TASK PROMPT: Write out every line below that includes the word "ResetMatched".

Dataset records:
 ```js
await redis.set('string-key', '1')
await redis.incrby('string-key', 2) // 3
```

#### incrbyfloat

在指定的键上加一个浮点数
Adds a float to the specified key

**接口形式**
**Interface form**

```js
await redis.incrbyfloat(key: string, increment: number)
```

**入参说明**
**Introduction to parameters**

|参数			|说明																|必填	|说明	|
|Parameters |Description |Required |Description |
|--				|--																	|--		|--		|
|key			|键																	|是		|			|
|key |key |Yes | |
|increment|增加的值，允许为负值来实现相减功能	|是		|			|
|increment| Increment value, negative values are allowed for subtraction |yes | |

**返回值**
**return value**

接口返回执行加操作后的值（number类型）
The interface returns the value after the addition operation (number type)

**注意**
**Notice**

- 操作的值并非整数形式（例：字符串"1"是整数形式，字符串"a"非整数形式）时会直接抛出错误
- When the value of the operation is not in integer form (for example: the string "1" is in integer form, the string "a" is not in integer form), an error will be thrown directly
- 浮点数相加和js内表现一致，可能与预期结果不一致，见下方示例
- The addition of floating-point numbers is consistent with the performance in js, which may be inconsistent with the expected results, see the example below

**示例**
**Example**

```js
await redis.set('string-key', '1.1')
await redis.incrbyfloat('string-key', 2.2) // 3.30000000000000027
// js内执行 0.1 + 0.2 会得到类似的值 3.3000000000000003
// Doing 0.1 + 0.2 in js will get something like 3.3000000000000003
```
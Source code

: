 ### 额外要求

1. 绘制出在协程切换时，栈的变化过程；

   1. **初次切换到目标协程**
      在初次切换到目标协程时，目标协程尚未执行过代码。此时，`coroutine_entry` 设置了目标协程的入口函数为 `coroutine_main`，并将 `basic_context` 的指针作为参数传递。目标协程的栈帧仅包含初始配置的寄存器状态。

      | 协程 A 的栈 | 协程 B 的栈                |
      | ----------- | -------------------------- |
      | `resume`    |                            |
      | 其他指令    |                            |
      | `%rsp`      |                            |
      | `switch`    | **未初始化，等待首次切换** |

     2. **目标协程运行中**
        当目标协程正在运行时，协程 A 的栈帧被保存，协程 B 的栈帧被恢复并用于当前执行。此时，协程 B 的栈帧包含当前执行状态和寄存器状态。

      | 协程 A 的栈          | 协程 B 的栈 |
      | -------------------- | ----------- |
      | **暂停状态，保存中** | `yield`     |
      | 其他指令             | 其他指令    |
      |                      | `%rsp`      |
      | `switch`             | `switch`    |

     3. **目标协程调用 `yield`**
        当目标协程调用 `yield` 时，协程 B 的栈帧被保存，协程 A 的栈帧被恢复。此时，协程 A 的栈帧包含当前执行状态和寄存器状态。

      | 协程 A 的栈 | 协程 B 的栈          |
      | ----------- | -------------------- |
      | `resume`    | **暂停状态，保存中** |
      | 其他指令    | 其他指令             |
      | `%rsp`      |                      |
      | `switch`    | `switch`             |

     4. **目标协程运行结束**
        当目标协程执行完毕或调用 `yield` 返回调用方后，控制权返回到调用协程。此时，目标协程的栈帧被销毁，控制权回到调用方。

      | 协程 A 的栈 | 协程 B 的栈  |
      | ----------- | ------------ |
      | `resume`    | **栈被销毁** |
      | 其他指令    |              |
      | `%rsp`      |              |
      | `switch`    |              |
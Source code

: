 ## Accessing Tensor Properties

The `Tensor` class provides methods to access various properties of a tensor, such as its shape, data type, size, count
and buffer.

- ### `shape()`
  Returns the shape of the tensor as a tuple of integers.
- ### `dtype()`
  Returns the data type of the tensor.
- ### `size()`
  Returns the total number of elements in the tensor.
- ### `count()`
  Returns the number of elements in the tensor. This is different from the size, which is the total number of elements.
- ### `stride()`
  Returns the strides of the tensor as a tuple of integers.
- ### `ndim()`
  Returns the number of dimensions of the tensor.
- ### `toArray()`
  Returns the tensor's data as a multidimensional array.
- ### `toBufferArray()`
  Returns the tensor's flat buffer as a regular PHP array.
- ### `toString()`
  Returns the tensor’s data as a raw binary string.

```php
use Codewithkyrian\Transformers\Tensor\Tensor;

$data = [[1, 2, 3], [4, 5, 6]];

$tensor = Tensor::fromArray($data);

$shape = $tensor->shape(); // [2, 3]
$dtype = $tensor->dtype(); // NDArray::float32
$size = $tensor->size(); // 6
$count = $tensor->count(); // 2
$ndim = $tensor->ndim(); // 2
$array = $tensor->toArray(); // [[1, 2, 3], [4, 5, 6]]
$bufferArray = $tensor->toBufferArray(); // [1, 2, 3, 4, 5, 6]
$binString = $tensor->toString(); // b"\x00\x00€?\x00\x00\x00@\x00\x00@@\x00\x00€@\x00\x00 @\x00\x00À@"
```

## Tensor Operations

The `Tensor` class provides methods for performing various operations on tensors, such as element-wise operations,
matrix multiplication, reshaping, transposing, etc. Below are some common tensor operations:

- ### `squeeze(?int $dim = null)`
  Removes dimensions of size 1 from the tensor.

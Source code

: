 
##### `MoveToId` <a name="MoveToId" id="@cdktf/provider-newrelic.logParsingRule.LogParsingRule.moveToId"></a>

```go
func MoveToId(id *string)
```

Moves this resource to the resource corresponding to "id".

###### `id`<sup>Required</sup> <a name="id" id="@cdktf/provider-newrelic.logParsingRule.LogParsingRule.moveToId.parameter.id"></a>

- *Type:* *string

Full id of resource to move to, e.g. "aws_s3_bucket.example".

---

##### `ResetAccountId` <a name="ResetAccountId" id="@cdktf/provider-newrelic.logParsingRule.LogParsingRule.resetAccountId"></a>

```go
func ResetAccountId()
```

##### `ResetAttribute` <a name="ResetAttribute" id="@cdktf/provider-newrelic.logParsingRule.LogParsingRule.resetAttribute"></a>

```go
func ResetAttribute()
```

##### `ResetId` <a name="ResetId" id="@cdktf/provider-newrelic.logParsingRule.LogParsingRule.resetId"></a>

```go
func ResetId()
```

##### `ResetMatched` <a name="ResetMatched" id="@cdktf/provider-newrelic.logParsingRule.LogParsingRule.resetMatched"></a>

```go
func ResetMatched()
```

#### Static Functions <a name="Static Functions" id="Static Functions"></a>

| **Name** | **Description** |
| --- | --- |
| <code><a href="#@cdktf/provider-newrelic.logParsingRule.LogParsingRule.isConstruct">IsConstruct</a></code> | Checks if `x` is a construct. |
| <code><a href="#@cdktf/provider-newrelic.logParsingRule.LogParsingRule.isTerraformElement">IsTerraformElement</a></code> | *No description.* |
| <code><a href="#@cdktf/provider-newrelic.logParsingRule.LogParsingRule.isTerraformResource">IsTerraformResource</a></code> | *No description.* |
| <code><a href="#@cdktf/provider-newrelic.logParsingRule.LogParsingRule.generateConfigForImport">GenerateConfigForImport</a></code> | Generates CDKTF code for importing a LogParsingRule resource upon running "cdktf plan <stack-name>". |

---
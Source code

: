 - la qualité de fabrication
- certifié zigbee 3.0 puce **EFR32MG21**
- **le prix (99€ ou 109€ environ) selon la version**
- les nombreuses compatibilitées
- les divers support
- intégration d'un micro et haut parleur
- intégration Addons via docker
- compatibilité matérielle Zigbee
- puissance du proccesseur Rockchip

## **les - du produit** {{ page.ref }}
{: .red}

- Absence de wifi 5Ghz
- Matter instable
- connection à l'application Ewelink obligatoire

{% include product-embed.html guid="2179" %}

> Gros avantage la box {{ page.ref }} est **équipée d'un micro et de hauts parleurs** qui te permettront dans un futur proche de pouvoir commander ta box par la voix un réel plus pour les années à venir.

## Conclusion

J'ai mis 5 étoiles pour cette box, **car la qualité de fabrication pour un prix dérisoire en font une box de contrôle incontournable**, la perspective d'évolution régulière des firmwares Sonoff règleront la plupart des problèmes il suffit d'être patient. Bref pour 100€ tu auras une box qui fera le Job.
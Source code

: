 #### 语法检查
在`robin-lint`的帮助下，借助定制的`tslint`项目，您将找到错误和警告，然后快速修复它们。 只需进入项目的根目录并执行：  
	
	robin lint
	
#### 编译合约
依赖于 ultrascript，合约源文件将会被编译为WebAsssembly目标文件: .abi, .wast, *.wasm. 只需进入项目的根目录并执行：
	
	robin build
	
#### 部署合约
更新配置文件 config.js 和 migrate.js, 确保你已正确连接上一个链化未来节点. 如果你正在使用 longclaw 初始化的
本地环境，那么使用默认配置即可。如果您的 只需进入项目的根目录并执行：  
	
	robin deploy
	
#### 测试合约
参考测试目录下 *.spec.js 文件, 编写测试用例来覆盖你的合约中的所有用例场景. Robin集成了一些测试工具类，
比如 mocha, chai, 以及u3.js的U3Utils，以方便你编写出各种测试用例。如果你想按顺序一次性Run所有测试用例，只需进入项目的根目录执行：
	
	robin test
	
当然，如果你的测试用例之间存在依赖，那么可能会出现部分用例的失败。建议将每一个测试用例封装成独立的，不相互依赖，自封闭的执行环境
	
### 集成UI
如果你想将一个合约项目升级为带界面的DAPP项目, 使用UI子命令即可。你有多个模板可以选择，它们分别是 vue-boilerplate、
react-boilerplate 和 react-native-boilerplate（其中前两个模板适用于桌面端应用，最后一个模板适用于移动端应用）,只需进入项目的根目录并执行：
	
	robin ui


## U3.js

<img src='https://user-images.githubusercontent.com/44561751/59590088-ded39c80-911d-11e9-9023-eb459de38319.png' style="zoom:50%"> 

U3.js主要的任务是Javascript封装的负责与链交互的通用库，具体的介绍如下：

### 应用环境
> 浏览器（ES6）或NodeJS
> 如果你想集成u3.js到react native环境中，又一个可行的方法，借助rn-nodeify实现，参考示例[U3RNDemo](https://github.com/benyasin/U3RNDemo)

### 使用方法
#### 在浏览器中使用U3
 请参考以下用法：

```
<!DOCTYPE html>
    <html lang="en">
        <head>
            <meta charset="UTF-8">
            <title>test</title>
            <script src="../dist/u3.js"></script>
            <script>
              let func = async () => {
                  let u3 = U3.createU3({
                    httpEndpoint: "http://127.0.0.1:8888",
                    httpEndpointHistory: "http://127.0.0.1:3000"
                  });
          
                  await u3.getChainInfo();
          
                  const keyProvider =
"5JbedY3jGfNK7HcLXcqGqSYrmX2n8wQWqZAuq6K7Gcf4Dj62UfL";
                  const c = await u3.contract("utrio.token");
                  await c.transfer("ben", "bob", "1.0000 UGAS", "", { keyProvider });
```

FINISHED EXERCISE:
##### `ResetMatched` <a name="ResetMatched" id="@cdktf/provider-newrelic.logParsingRule.LogParsingRule.resetMatched"></a>
func ResetMatched()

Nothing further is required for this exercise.